Many of PaliHi’s shows are girl “heavy” just because there are so many fine actresses, but this play gives the males the chance to shine and they do. Ponyboy (Sam Jacobson), Johnny (Jaz Bennassar), Darry (Charlie Rosen), Sodapop (McCoy Rudy), Dallas (Jude Waxman Lee), Two-Bit (Blake Altournian), Steve (Jackson Luul), Billy (Brooks Franco), Bob (Ivan Munn) and Randy (Callum Gantz) are authentic, genuine and audience members feel their pain as they work their way through the unfairness of social labeling/grouping.
The book is often assigned in English classes in local schools, and now, is also the winner of 4 Tony Awards on Broadway. (The cast will perform this year in the Macy’s Thanksgiving Day Parade.) Hinton’s message of realizing who you are and finding one’s group, resonates with all ages.
The Outsiders is based in Tulsa, Oklahoma, and centers around a group of teenage boys who are divided into two social and competing groups the Greasers and the Socs. The Greasers are known for fighting, their greasy hair and shoplifting – and are the poor kids who live on the East side of town.
The Socs, short for Socials, is a rival gang of rich, spoiled kids from good families who live on the Westside of Tulsa. They lack discipline and are bullies.
Hinton, who was 16 when she wrote the book wrote, “The characters—Dallas, who wasn’t tough enough; Sodapop, the happy-go-lucky dropout; Bob, the rich kid whose arrogance cost him his life; Ponyboy, the sensitive, green-eyed Greaser who didn’t want to be a hood—they’re all real to me.
“Many of my friends are Greasers, but I’m not. I have friends who are rich, too, but nobody will ever call me a Soc—I’ve seen what money and too much idle time and parental approval can do to people. Cool people mean nothing to me—they’re living behind masks and I’m always wondering ‘Is there a real person underneath?’”
The stage adaptation deals with real people, seen through the eyes of Ponyboy, a Greaser on the wrong side of life, caught up in territorial battles between the have-it-made rich kids—the Socs—and his tough, underprivileged “greaser” family and friends.
While hiding out with his friend Johnny, he recites:
Nature’s first green is gold, Her hardest hue to hold.
Her early leaf’s a flower; But only so an hour.
Then leaf subsides to leaf. So Eden sank to grief,
so dawn goes down to day. Nothing gold can stay.
“Robert Frost wrote it,” Ponyboy tells Johnny. “I always remembered it because I never quite got what he meant by it.”

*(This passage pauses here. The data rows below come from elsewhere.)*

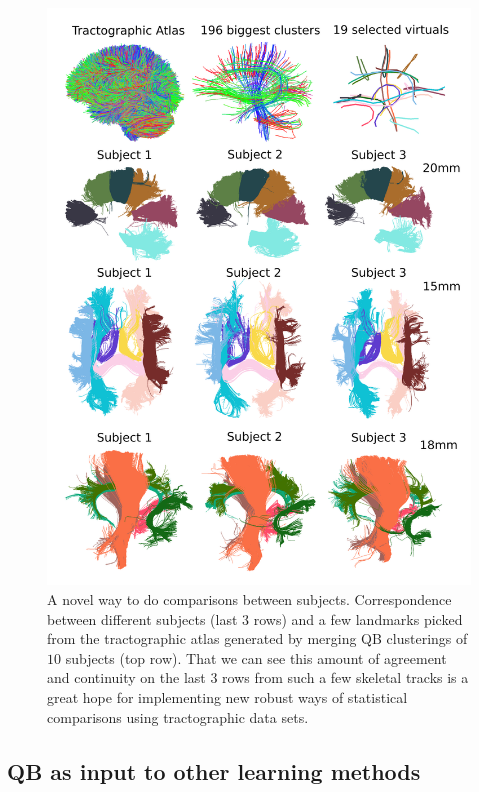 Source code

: \documentclass[preprint,authoryear,a4paper,10pt,onecolumn]{elsarticle}
\begin{document}
%
\begin{figure}
\begin{centering}
\includegraphics[scale=0.7]{last_figures/close_distance}
\par\end{centering}

\label{Flo:CloseToSelected}
\caption{A novel way to do comparisons between subjects. Correspondence
  between different subjects (last $3$ rows) and a few landmarks picked
  from the tractographic atlas generated by merging QB clusterings of
  $10$ subjects (top row). That we can see this amount of agreement and
  continuity on the last $3$ rows from such a few skeletal tracks is a
  great hope for implementing new robust ways of statistical comparisons
  using tractographic data sets.}

\end{figure}

\subsection{QB as input to other learning methods}
\end{document}

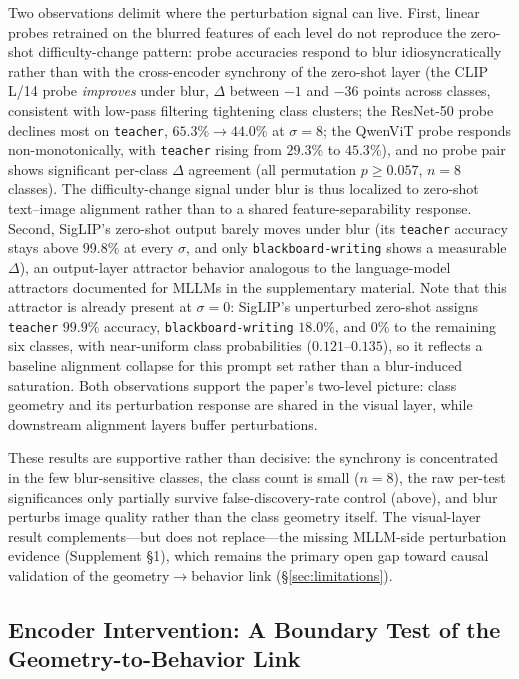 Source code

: \documentclass[a4paper,fleqn]{cas-sc}
\begin{document}
Two observations delimit where the perturbation signal can live. First, linear probes retrained on the blurred features of each level do not reproduce the zero-shot difficulty-change pattern: probe accuracies respond to blur idiosyncratically rather than with the cross-encoder synchrony of the zero-shot layer (the CLIP L/14 probe \emph{improves} under blur, $\Delta$ between $-1$ and $-36$ points across classes, consistent with low-pass filtering tightening class clusters; the ResNet-50 probe declines most on \texttt{teacher}, $65.3\%\rightarrow44.0\%$ at $\sigma=8$; the QwenViT probe responds non-monotonically, with \texttt{teacher} rising from $29.3\%$ to $45.3\%$), and no probe pair shows significant per-class $\Delta$ agreement (all permutation $p\geq0.057$, $n=8$ classes). The difficulty-change signal under blur is thus localized to zero-shot text--image alignment rather than to a shared feature-separability response. Second, SigLIP's zero-shot output barely moves under blur (its \texttt{teacher} accuracy stays above 99.8\% at every $\sigma$, and only \texttt{blackboard-writing} shows a measurable $\Delta$), an output-layer attractor behavior analogous to the language-model attractors documented for MLLMs in the supplementary material. Note that this attractor is already present at $\sigma=0$: SigLIP's unperturbed zero-shot assigns \texttt{teacher} $99.9\%$ accuracy, \texttt{blackboard-writing} $18.0\%$, and $0\%$ to the remaining six classes, with near-uniform class probabilities ($0.121$--$0.135$), so it reflects a baseline alignment collapse for this prompt set rather than a blur-induced saturation. Both observations support the paper's two-level picture: class geometry and its perturbation response are shared in the visual layer, while downstream alignment layers buffer perturbations.

These results are supportive rather than decisive: the synchrony is concentrated in the few blur-sensitive classes, the class count is small ($n = 8$), the raw per-test significances only partially survive false-discovery-rate control (above), and blur perturbs image quality rather than the class geometry itself. The visual-layer result complements---but does not replace---the missing MLLM-side perturbation evidence (Supplement \S1), which remains the primary open gap toward causal validation of the geometry$\rightarrow$behavior link (\S\ref{sec:limitations}).


\subsection{Encoder Intervention: A Boundary Test of the Geometry-to-Behavior Link}
\label{sec:encoderswap}
\end{document}
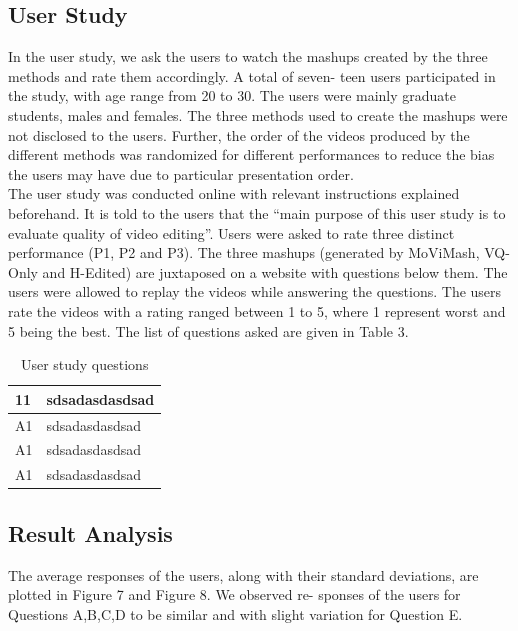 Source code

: \documentclass{sig-alternate}
\begin{document}
\subsection{User Study}

In the user study, we ask the users to watch the mashups created
by the three methods and rate them accordingly. A total of seven-
teen users participated in the study, with age range from 20 to 30.
The users were mainly graduate students, males and females. The
three methods used to create the mashups were not disclosed to the
users. Further, the order of the videos produced by the different
methods was randomized for different performances to reduce the
bias the users may have due to particular presentation order.\\
The user study was conducted online with relevant instructions
explained beforehand. It is told to the users that the \enquote{main purpose of this user study is to evaluate quality of video editing}. Users
were asked to rate three distinct performance (P1, P2 and P3). The
three mashups (generated by MoViMash, VQ-Only and H-Edited)
are juxtaposed on a website with questions below them. The users were allowed to replay the videos while answering the questions.
The users rate the videos with a rating ranged between 1 to 5, where
1 represent worst and 5 being the best. The list of questions asked
are given in Table 3.

\begin{table}
\centering
\caption{User study questions }
\begin{tabular}{p{1.2cm}|p{3.8cm}} \hline
11& sdsadasdasdsad\\ \hline
A1 & sdsadasdasdsad\\ \hline
A1 &sdsadasdasdsad\\ \hline
A1 &sdsadasdasdsad\\ \hline
\end{tabular}
\end{table}

\subsection{Result Analysis}

The average responses of the users, along with their standard
deviations, are plotted in Figure 7 and Figure 8. We observed re-
sponses of the users for Questions A,B,C,D to be similar and with
slight variation for Question E.
\end{document}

After saving children from an inferno, Johnny tells Ponyboy “… I’ve been thinking about the poem that guy wrote. He meant you’re gold when you’re a kid, like green. When you’re a kid everything’s new, dawn. It’s just when you get used to everything that it’s day. Like the way you dig sunsets, Pony. That’s gold. Keep it that way. It’s a good way to be.”
There are a few surprises in this production. When children needed to be rescued from a fire, several Palisades Elementary siblings make their stage debut.
This reviewer is always amazed at the set and the adjustments made on a stage that was never designed for plays/musicals. Residents will not be disappointed, and are encouraged to attend just to marvel at the creativity. To see a promo, click here.
The Outsiders will be presented at 7 p.m. on November 8, 9, 14, 15 and 16 in Mercer Hall, 15777 Bowdoin Street. Tickets can be purchased on GoFan.com
Question: Is Pali’s production the play or the musical? Thanks.
The PaliHi production is the play version.
And if you’re in NYC, that version on Broadway is the musical.